Sorting issue on 40 billions rows

Hey all!
Have an issue with my data

I'm building a SEO tool to analyze information about domains and their positions

Here is a part of Elasticsearch mapping

"mappings":{
    "keywords":{
        "properties":{
            "keyword":{
                "type":"string",
                    "analyzer":"english",
                    "fields":{
                    "raw":{
                        "type":"string",
                            "index":"not_analyzed"
                    }
                }
            },
            "keyword_id":{
                "type":"long"
            },
            "organic":{
                "type":"nested",
                    "properties":{
                    "position":{
                        "type":"short"
                    },
                    "base_domain": {
                        "type": "string",
                            "index": "not_analyzed"
                    },
                }
            }
        }
    }
}

Keyword is text from search query, and it has a 100 nested documents inside - first 100 positions from search engine for this search query.

In total there is about 400 mln keywords - so, with search data it's 40 billions of documents.

I want to find top 10 keywords for specific domain, rated by this domain position.

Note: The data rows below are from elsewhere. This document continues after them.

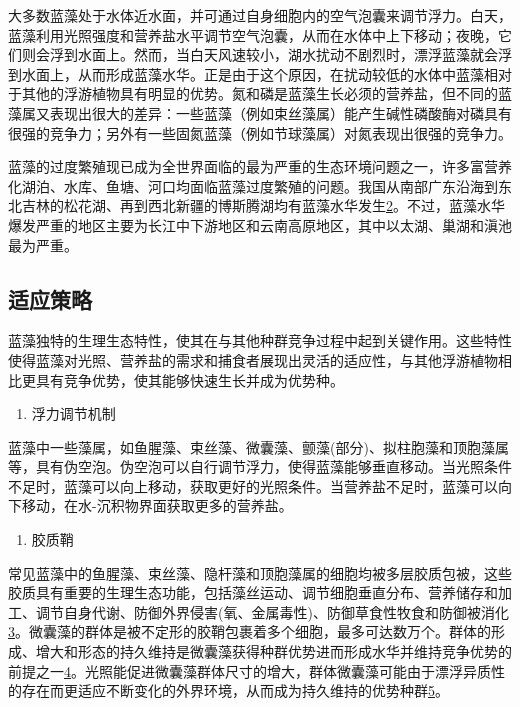 \documentclass[]{book}
\providecommand{\tightlist}{%
  \setlength{\itemsep}{0pt}\setlength{\parskip}{0pt}}
\begin{document}
大多数蓝藻处于水体近水面，并可通过自身细胞内的空气泡囊来调节浮力。白天，蓝藻利用光照强度和营养盐水平调节空气泡囊，从而在水体中上下移动；夜晚，它们则会浮到水面上。然而，当白天风速较小，湖水扰动不剧烈时，漂浮蓝藻就会浮到水面上，从而形成蓝藻水华。正是由于这个原因，在扰动较低的水体中蓝藻相对于其他的浮游植物具有明显的优势。氮和磷是蓝藻生长必须的营养盐，但不同的蓝藻属又表现出很大的差异：一些蓝藻（例如束丝藻属）能产生碱性磷酸酶对磷具有很强的竞争力；另外有一些固氮蓝藻（例如节球藻属）对氮表现出很强的竞争力。

蓝藻的过度繁殖现已成为全世界面临的最为严重的生态环境问题之一，许多富营养化湖泊、水库、鱼塘、河口均面临蓝藻过度繁殖的问题。我国从南部广东沿海到东北吉林的松花湖、再到西北新疆的博斯腾湖均有蓝藻水华发生\href{Kezhen\%20Qian,\%20Ajay\%20Kumar,\%20et.al.\%20Renew.\%20and\%20Sustain.\%20Energy\%20Reviews,\%202015,\%2042:\%201055-1064.}{2}。不过，蓝藻水华爆发严重的地区主要为长江中下游地区和云南高原地区，其中以太湖、巢湖和滇池最为严重。

\hypertarget{ux9002ux5e94ux7b56ux7565}{%
\subsection{适应策略}\label{ux9002ux5e94ux7b56ux7565}}

蓝藻独特的生理生态特性，使其在与其他种群竞争过程中起到关键作用。这些特性使得蓝藻对光照、营养盐的需求和捕食者展现出灵活的适应性，与其他浮游植物相比更具有竞争优势，使其能够快速生长并成为优势种。

\begin{enumerate}
\def\labelenumi{\arabic{enumi}.}
\tightlist
\item
  浮力调节机制
\end{enumerate}

蓝藻中一些藻属，如鱼腥藻、束丝藻、微囊藻、颤藻(部分)、拟柱胞藻和顶胞藻属等，具有伪空泡。伪空泡可以自行调节浮力，使得蓝藻能够垂直移动。当光照条件不足时，蓝藻可以向上移动，获取更好的光照条件。当营养盐不足时，蓝藻可以向下移动，在水-沉积物界面获取更多的营养盐。

\begin{enumerate}
\def\labelenumi{\arabic{enumi}.}
\setcounter{enumi}{1}
\tightlist
\item
  胶质鞘
\end{enumerate}

常见蓝藻中的鱼腥藻、束丝藻、隐杆藻和顶胞藻属的细胞均被多层胶质包被，这些胶质具有重要的生理生态功能，包括藻丝运动、调节细胞垂直分布、营养储存和加工、调节自身代谢、防御外界侵害(氧、金属毒性)、防御草食性牧食和防御被消化\href{Puga\%20A\%20P,\%20Abreu\%20C\%20A,\%20et\%20al.\%20J.\%20of\%20Environ.\%20Manage.,\%202015,\%20159:\%2086–93.}{3}。微囊藻的群体是被不定形的胶鞘包裹着多个细胞，最多可达数万个。群体的形成、增大和形态的持久维持是微囊藻获得种群优势进而形成水华并维持竞争优势的前提之一\href{Khan\%20S,\%20Cai\%20Chao,\%20et\%20al．\%20Environ.\%20Sci.\%20\&\%20Technol.,\%202013,\%2047\%20:\%208624-8632．}{4}。光照能促进微囊藻群体尺寸的增大，群体微囊藻可能由于漂浮异质性的存在而更适应不断变化的外界环境，从而成为持久维持的优势种群\href{Bi\%20H,\%20Huang\%20X,\%20et\%20al.\%20Small\%202014,\%2010,\%203544.}{5}。
\end{document}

For example, for domain "elastic.co" the query can return:

Position 1 for keywords "java rest client"
Position 1 for keywords "delete index elasticsearch"
.... etc
Position 2 for keywords "cluster health"

The issue is that response time is growing too fast for for domains that has more than 100'000 keywords in search results. Simple search without sorting is done in 0.1 sec, and the sorting by position can last more than 10 sec

Due to server performance, the issue is with IO operations

Here is the query

"body":{
"_source":{
    "includes":["*"],
    "excludes":["organic"]
},
"query":{
    "bool":{
        "filter":{
            "nested":{
                "path":"organic",
                    "query":{
                    "bool":{
                        "filter":{
                            "term":{
                                "organic.base_domain":"elastic.co"
                            }
                        }
                    }
                },
                "inner_hits":{
                    "_source":[
                        "base_domain",
                        "position",
                    ],
                        "sort":{
                        "organic.position":"asc"
                    }
                }
            }
        }
    }
},
"sort":[
    {
        "organic.position":"asc"
    },
    {
        "organic.position":{
            "order":"asc",
            "nested_path":"organic",
            "nested_filter":{
                "term":{
                    "organic.base_domain":"elastic.co"
                }
            }
        }
    }
]
}

10 second seems too much for sorting of 100'000 integer positions

Appreciate any ideas. Thanks for help!

This topic was automatically closed 28 days after the last reply. New replies are no longer allowed.